> **Required action**: Type the data below again exactly. Omit all pictures.

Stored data

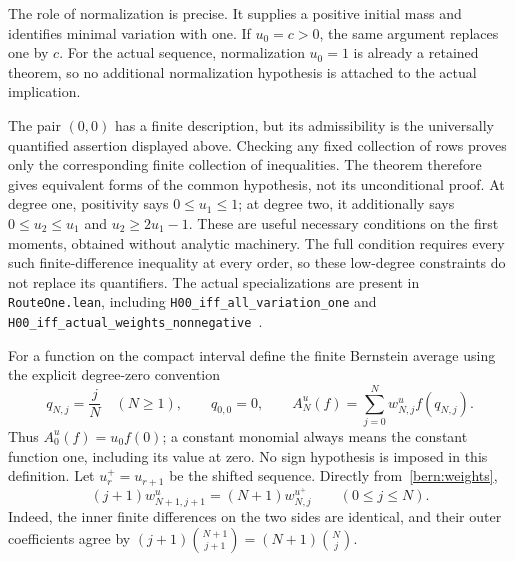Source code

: The role of normalization is precise. It supplies a positive initial
mass and identifies minimal variation with one. If $u_0=c>0$, the
same argument replaces one by $c$. For the actual sequence,
normalization $u_0=1$ is already a retained theorem, so no additional
normalization hypothesis is attached to the actual implication.

The pair $(0,0)$ has a finite description, but its admissibility is
the universally quantified assertion displayed above. Checking any
fixed collection of rows proves only the corresponding finite
collection of inequalities. The theorem therefore gives equivalent
forms of the common hypothesis, not its unconditional proof.
At degree one, positivity says $0\le u_1\le1$; at degree two,
it additionally says $0\le u_2\le u_1$ and $u_2\ge2u_1-1$.
These are useful necessary conditions on the first moments, obtained
without analytic machinery. The full condition requires every such
finite-difference inequality at every order, so these low-degree
constraints do not replace its quantifiers.
The actual specializations are present in \texttt{RouteOne.lean},
including \texttt{H00\_iff\_all\_variation\_one} and
\texttt{H00\_iff\_actual\_weights\_nonnegative}~\cite{source}.

\label{bern:recurrence-page}

For a function on the compact interval define the finite Bernstein
average using the explicit degree-zero convention
\[
 q_{N,j}=\frac jN\quad(N\ge1),\qquad q_{0,0}=0,
 \qquad A_N^u(f)=\sum_{j=0}^Nw^u_{N,j}f(q_{N,j}).
\]
Thus $A_0^u(f)=u_0f(0)$; a constant monomial always means the
constant function one, including its value at zero. No sign hypothesis
is imposed in this definition. Let $u^+_r=u_{r+1}$ be the shifted
sequence. Directly from~\eqref{bern:weights},
\begin{equation}\label{bern:shift}
 (j+1)w^u_{N+1,j+1}=(N+1)w^{u^+}_{N,j}
 \qquad(0\le j\le N).
\end{equation}
Indeed, the inner finite differences on the two sides are identical,
and their outer coefficients agree by
$(j+1)\binom{N+1}{j+1}=(N+1)\binom Nj$.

> **Output of the exercise**:
Source code

: The role of normalization is precise. It supplies a positive initial
mass and identifies minimal variation with one. If $u_0=c>0$, the
same argument replaces one by $c$. For the actual sequence,
normalization $u_0=1$ is already a retained theorem, so no additional
normalization hypothesis is attached to the actual implication.

The pair $(0,0)$ has a finite description, but its admissibility is
the universally quantified assertion displayed above. Checking any
fixed collection of rows proves only the corresponding finite
collection of inequalities. The theorem therefore gives equivalent
forms of the common hypothesis, not its unconditional proof.
At degree one, positivity says $0\le u_1\le1$; at degree two,
it additionally says $0\le u_2\le u_1$ and $u_2\ge2u_1-1$.
These are useful necessary conditions on the first moments, obtained
without analytic machinery. The full condition requires every such
finite-difference inequality at every order, so these low-degree
constraints do not replace its quantifiers.
The actual specializations are present in \texttt{RouteOne.lean},
including \texttt{H00\_iff\_all\_variation\_one} and
\texttt{H00\_iff\_actual\_weights\_nonnegative}~\cite{source}.

\label{bern:recurrence-page}

For a function on the compact interval define the finite Bernstein
average using the explicit degree-zero convention
\[
 q_{N,j}=\frac jN\quad(N\ge1),\qquad q_{0,0}=0,
 \qquad A_N^u(f)=\sum_{j=0}^Nw^u_{N,j}f(q_{N,j}).
\]
Thus $A_0^u(f)=u_0f(0)$; a constant monomial always means the
constant function one, including its value at zero. No sign hypothesis
is imposed in this definition. Let $u^+_r=u_{r+1}$ be the shifted
sequence. Directly from~\eqref{bern:weights},
\begin{equation}\label{bern:shift}
 (j+1)w^u_{N+1,j+1}=(N+1)w^{u^+}_{N,j}
 \qquad(0\le j\le N).
\end{equation}
Indeed, the inner finite differences on the two sides are identical,
and their outer coefficients agree by
$(j+1)\binom{N+1}{j+1}=(N+1)\binom Nj$.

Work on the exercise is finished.